Sandra Botero (MA in Latin American Studies, University of Texas at Austin and PhD candidate, University of Notre Dame) is a Kellogg Institute PhD fellow. Her research interests include comparative judicial politics, courts in new democracies, conceptualization and measurement. In her dissertation, she is studying the policy impact of high-court decisions on socioeconomic rights in Latin America. She is also a research assistant for the Varieties of Democracy project.
Daniel Brinks (PhD, University of Notre Dame; JD, University of Michigan) is associate professor of political science at the University of Texas at Austin and a former Kellogg Institute visiting fellow. His research focuses on the role of the law and courts in supporting or extending the rights associated with democracy and constitutional rights more broadly, especially in Latin America. His books include The Judicial Response to Police Violence in Latin America: Inequality and the Rule of Law (2007) and Courting Social Justice (coedited, 2008), both from Cambridge University Press.
Isidoro Cheresky (PhD, Université de Toulouse–Le Mirail) is professor of contemporary political theory at Universidad de Buenos Aires and principal investigator at CONICET. Among his recent projects is “Las democracias contemporáneas y la relegitimación permanente del poder: elecciones, ciudadanía, partidos políticos y nuevos liderazgos.” His numerous publications include Poder presidencial, opinión pública y exclusión social (CLACSO-Manantial, 2008), Ciudadanía y democracia continua (CLACSO-Prometeo, 2011), and La política después de los partidos (ed., Prometeo, 2006). Cheresky is a consultant on democratic governance for the Programa de Naciones Unidas para el Desarrollo (PNUD). A former Kellogg Institute visiting fellow, he has taught at many national and international universities.
David Collier (PhD, University of Chicago) is Chancellor’s Professor of Political Science at the University of California, Berkeley and a former Kellogg Institute visiting fellow. He has written extensively on democracy, authoritarianism, regime dynamics, and long-term trajectories of political change, and has published extensive methodological work on conceptualization, measurement, and causal assessment. His major books include The New Authoritarianism in Latin America (Princeton University Press, 1979); Shaping the Political Arena: Critical Junctures, the Labor Movement, and Regime Dynamics in Latin America (with Ruth Berins Collier, Princeton University Press 1991/University of Notre Dame Press, 2002); and Rethinking Social Inquiry: Diverse Tools, Shared Standards (with Henry E. Brady, 2nd ed., Rowman and Littlefield, 2010).

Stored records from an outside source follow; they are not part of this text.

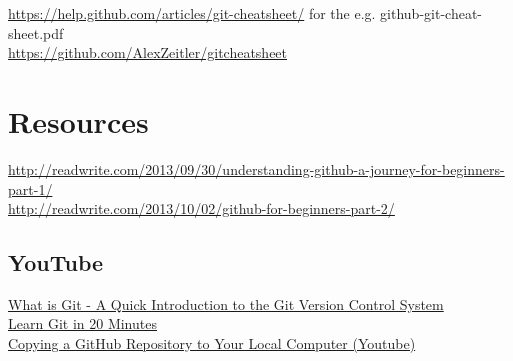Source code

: \documentclass[11pt,a4paper]{article}
\begin{document}
\noindent
\href{https://help.github.com/articles/git-cheatsheet}{https://help.github.com/articles/git-cheatsheet/}
for the e.g. github-git-cheat-sheet.pdf \\

\noindent
\href{https://github.com/AlexZeitler/gitcheatsheet}{https://github.com/AlexZeitler/gitcheatsheet}






\section*{Resources}

\noindent
\href{http://readwrite.com/2013/09/30/understanding-github-a-journey-for-beginners-part-1/}{http://readwrite.com/2013/09/30/understanding-github-a-journey-for-beginners-part-1/}\\

\noindent
\href{http://readwrite.com/2013/10/02/github-for-beginners-part-2/}{http://readwrite.com/2013/10/02/github-for-beginners-part-2/}\\


    \subsection*{YouTube}
    \noindent
    \href{https://www.youtube.com/watch?v=OqmSzXDrJBk}{What is Git - A Quick Introduction to the Git Version Control System}\\
    
    \noindent
    \href{https://www.youtube.com/watch?v=Y9XZQO1n_7c}{Learn Git in 20 Minutes}\\
    
    \noindent
    \href{https://www.youtube.com/watch?v=O72FWNeO-xY}{Copying a GitHub Repository to Your Local Computer (Youtube)}\\
    
\end{document}
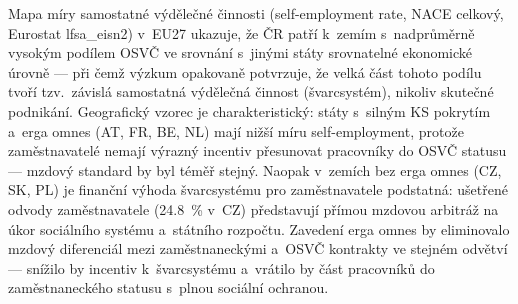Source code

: Mapa míry samostatné výdělečné činnosti (self-employment rate, \ac{NACE} celkový, Eurostat lfsa\_eisn2) v~EU27 ukazuje, že ČR patří k~zemím s~nadprůměrně vysokým podílem \ac{OSVČ} ve srovnání s~jinými státy srovnatelné ekonomické úrovně --- při čemž výzkum opakovaně potvrzuje, že velká část tohoto podílu tvoří tzv.~závislá samostatná výdělečná činnost (švarcsystém), nikoliv skutečné podnikání.
Geografický vzorec je charakteristický: státy s~silným \ac{KS} pokrytím a~erga omnes (AT, FR, BE, NL) mají nižší míru self-employment, protože zaměstnavatelé nemají výrazný incentiv přesunovat pracovníky do \ac{OSVČ} statusu --- mzdový standard by byl téměř stejný.
Naopak v~zemích bez erga omnes (CZ, SK, PL) je finanční výhoda švarcsystému pro zaměstnavatele podstatná: ušetřené odvody zaměstnavatele (\SI{24.8}{\percent} v~CZ) představují přímou mzdovou arbitráž na úkor sociálního systému a~státního rozpočtu.
Zavedení erga omnes by eliminovalo mzdový diferenciál mezi zaměstnaneckými a~\ac{OSVČ} kontrakty ve stejném odvětví --- snížilo by incentiv k~švarcsystému a~vrátilo by část pracovníků do zaměstnaneckého statusu s~plnou sociální ochranou.


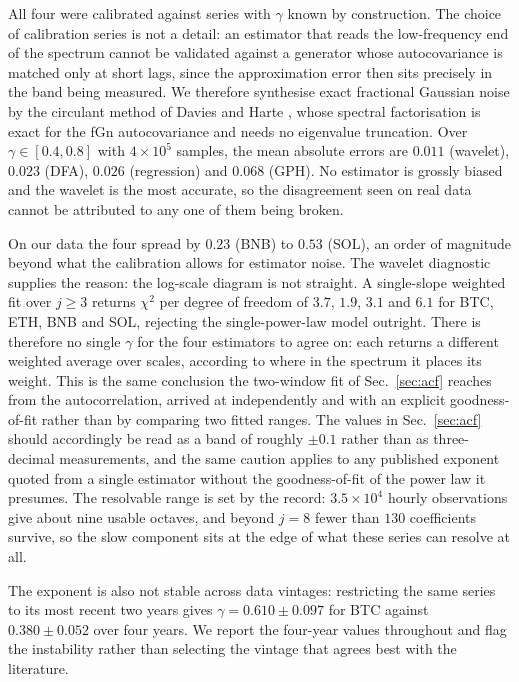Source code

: \documentclass[aps,pre,twocolumn,superscriptaddress,floatfix,nofootinbib]{revtex4-2}
\begin{document}
All four were calibrated against series with $\gamma$ known by construction. The
choice of calibration series is not a detail: an estimator that reads the
low-frequency end of the spectrum cannot be validated against a generator whose
autocovariance is matched only at short lags, since the approximation error then
sits precisely in the band being measured. We therefore synthesise exact
fractional Gaussian noise by the circulant method of Davies and Harte
\cite{davies1987}, whose spectral factorisation is exact for the fGn
autocovariance and needs no eigenvalue truncation. Over $\gamma\in[0.4,0.8]$
with $4\times10^5$ samples, the mean absolute errors are $0.011$ (wavelet),
$0.023$ (DFA), $0.026$ (regression) and $0.068$ (GPH). No estimator is grossly
biased and the wavelet is the most accurate, so the disagreement seen on real
data cannot be attributed to any one of them being broken.

On our data the four spread by $0.23$ (BNB) to $0.53$ (SOL), an order of
magnitude beyond what the calibration allows for estimator noise. The wavelet
diagnostic supplies the reason: the log-scale diagram is not straight. A
single-slope weighted fit over $j\ge3$ returns $\chi^2$ per degree of freedom of
$3.7$, $1.9$, $3.1$ and $6.1$ for BTC, ETH, BNB and SOL, rejecting the
single-power-law model outright. There is therefore no single $\gamma$ for the
four estimators to agree on: each returns a different weighted average over
scales, according to where in the spectrum it places its weight. This is the
same conclusion the two-window fit of Sec.~\ref{sec:acf} reaches from the
autocorrelation, arrived at independently and with an explicit goodness-of-fit
rather than by comparing two fitted ranges. The values in Sec.~\ref{sec:acf}
should accordingly be read as a band of roughly $\pm0.1$ rather than as
three-decimal measurements, and the same caution applies to any published
exponent quoted from a single estimator without the goodness-of-fit of the power
law it presumes. The resolvable range is set by the record: $3.5\times10^4$
hourly observations give about nine usable octaves, and beyond $j=8$ fewer than
$130$ coefficients survive, so the slow component sits at the edge of what these
series can resolve at all.

The exponent is also not stable across data vintages: restricting the same
series to its most recent two years gives $\gamma=0.610\pm0.097$ for BTC
against $0.380\pm0.052$ over four years. We report the four-year values
throughout and flag the instability rather than selecting the vintage that
agrees best with the literature.
\end{document}
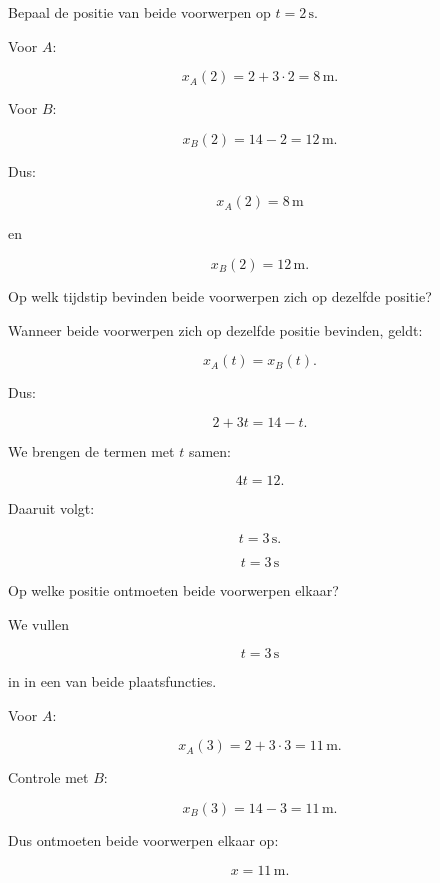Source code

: \documentclass{ximera}
\begin{document}
\begin{oefening}{\oefU}
  
  \begin{question}
  Bepaal de positie van beide voorwerpen op $t=2\,\mathrm{s}$.
  
  \begin{oplossing}
  Voor $A$:
  
  \[
  x_A(2)
  =
  2+3\cdot2
  =
  8\,\mathrm{m}.
  \]
  
  Voor $B$:
  
  \[
  x_B(2)
  =
  14-2
  =
  12\,\mathrm{m}.
  \]
  
  Dus:
  
  \[
  \boxed{x_A(2)=8\,\mathrm{m}}
  \]
  
  en
  
  \[
  \boxed{x_B(2)=12\,\mathrm{m}}.
  \]
  \end{oplossing}
  \end{question}
  
  
  \begin{question}
  Op welk tijdstip bevinden beide voorwerpen zich op dezelfde positie?
  
  \begin{oplossing}
  Wanneer beide voorwerpen zich op dezelfde positie bevinden, geldt:
  
  \[
  x_A(t)=x_B(t).
  \]
  
  Dus:
  
  \[
  2+3t=14-t.
  \]
  
  We brengen de termen met $t$ samen:
  
  \[
  4t=12.
  \]
  
  Daaruit volgt:
  
  \[
  t=3\,\mathrm{s}.
  \]
  
  \[
  \boxed{t=3\,\mathrm{s}}
  \]
  \end{oplossing}
  \end{question}
  
  
  \begin{question}
  Op welke positie ontmoeten beide voorwerpen elkaar?
  
  \begin{oplossing}
  We vullen
  
  \[
  t=3\,\mathrm{s}
  \]
  
  in in een van beide plaatsfuncties.
  
  Voor $A$:
  
  \[
  x_A(3)
  =
  2+3\cdot3
  =
  11\,\mathrm{m}.
  \]
  
  Controle met $B$:
  
  \[
  x_B(3)
  =
  14-3
  =
  11\,\mathrm{m}.
  \]
  
  Dus ontmoeten beide voorwerpen elkaar op:
  
  \[
  \boxed{x=11\,\mathrm{m}}.
  \]
  \end{oplossing}
  \end{question}
  
  \end{oefening}
\end{document}
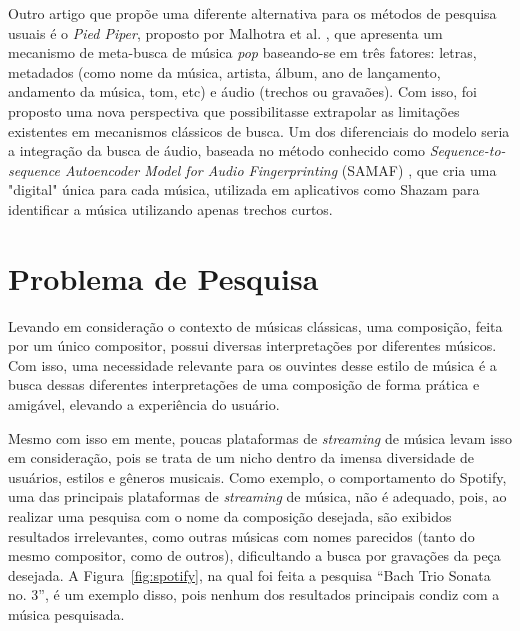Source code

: \documentclass[12pt]{article}
\begin{document}
Outro artigo que propõe uma diferente alternativa para os métodos de pesquisa
usuais é o \emph{Pied Piper}, proposto por Malhotra et al. \cite{malhotra:22},
que apresenta um mecanismo de meta-busca de música \emph{pop} baseando-se em
três fatores: letras, metadados (como nome da música, artista, álbum, ano de
lançamento, andamento da música, tom, etc) e áudio (trechos ou gravaões). Com
isso, foi proposto uma nova perspectiva que possibilitasse extrapolar as
limitações existentes em mecanismos clássicos de busca. Um dos diferenciais do
modelo seria a integração da busca de áudio, baseada no método conhecido como
\emph{Sequence-to-sequence Autoencoder Model for Audio Fingerprinting} (SAMAF)
\cite{10.1145/3380828}, que cria uma "digital" única para cada música, utilizada
em aplicativos como Shazam para identificar a música utilizando apenas trechos
curtos.

\section{Problema de Pesquisa} \label{sec:problem}

Levando em consideração o contexto de músicas clássicas, uma composição, feita
por um único compositor, possui diversas interpretações por diferentes músicos.
Com isso, uma necessidade relevante para os ouvintes desse estilo de música é a
busca dessas diferentes interpretações de uma composição de forma prática e
amigável, elevando a experiência do usuário.

Mesmo com isso em mente, poucas plataformas de \emph{streaming} de música levam
isso em consideração, pois se trata de um nicho dentro da imensa diversidade de
usuários, estilos e gêneros musicais. Como exemplo, o comportamento do Spotify,
uma das principais plataformas de \emph{streaming} de música, não é adequado,
pois, ao realizar uma pesquisa com o nome da composição desejada, são exibidos
resultados irrelevantes, como outras músicas com nomes parecidos (tanto do mesmo
compositor, como de outros), dificultando a busca por gravações da peça
desejada. A Figura~\ref{fig:spotify}, na qual foi feita a pesquisa ``Bach Trio
Sonata no. 3'', é um exemplo disso, pois nenhum dos resultados principais condiz
com a música pesquisada.
\end{document}
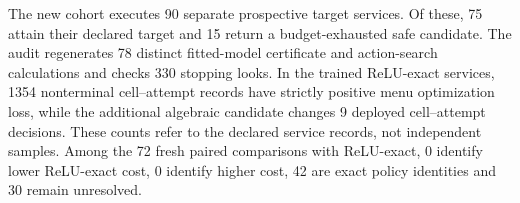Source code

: The new cohort executes 90 separate prospective target services. Of these, 75 attain their declared target and 15 return a budget-exhausted safe candidate. The audit regenerates 78 distinct fitted-model certificate and action-search calculations and checks 330 stopping looks. In the trained ReLU-exact services, 1354 nonterminal cell--attempt records have strictly positive menu optimization loss, while the additional algebraic candidate changes 9 deployed cell--attempt decisions. These counts refer to the declared service records, not independent samples. Among the 72 fresh paired comparisons with ReLU-exact, 0 identify lower ReLU-exact cost, 0 identify higher cost, 42 are exact policy identities and 30 remain unresolved.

Michael Coppedge (PhD, Yale University) is professor of political science and a Kellogg Institute faculty fellow at the University of Notre Dame. Coppedge chairs the American Political Science Association Task Force on Indicators of Democracy and Governance and is one of the principal investigators of the Varieties of Democracy project. He is the author of Democratization and Research Methods (Cambridge University Press, forthcoming) and with John Gerring et al.,“Conceptualizing and Measuring Democracy: A New Approach,” Perspectives on Politics 9, 2 (June 2011): 247–67.
Martín D’Alessandro (PhD, Universidad de Buenos Aires) is professor of political science and researcher at the Universidad de Buenos Aires and at CONICET. His work focuses on political leadership, electoral campaigns and political parties. He is also editor of two Argentine political science journals: POSTData and Revista SAAP.
Miguel De Luca (PhD, University of Florence) is professor of political science at the University of Buenos Aires, researcher at CONICET, and president of Sociedad Argentina de Análisis Político (SAAP). His main research interests are government institutions and processes, political parties, and local policy. His articles have been published in Comparative Political Studies and European Political Science. He recently coedited, with Andrés Malamud, La política en tiempos de los Kirchner (EUDEBA, 2011).
Gustavo Dufour (MA, Universidad Complutense de Madrid) is professor at Universidad Nacional Arturo Jauretche and at Universidad de Buenos Aires, where he is a member of the Department of Social Sciences. He also teaches graduate courses at various universities in Argentina and abroad. In addition, Dufour serves as consultant to the chief of Argentina’s Cabinet of Ministers.
Robert M. Fishman (PhD, Yale University) is a Kellogg Institute faculty fellow and professor of sociology at the University of Notre Dame. Fishman is currently writing a book that compares democratic practice and societal outcomes in Spain and Portugal. His most recent books are Democracy’s Voices (Cornell University Press, 2004) and, with Anthony Messina, The Year of the Euro (University of Notre Dame Press, 2006). His articles have appeared in World Politics, Politics and Society, Studies in Comparative International Development, Comparative Politics and other journals.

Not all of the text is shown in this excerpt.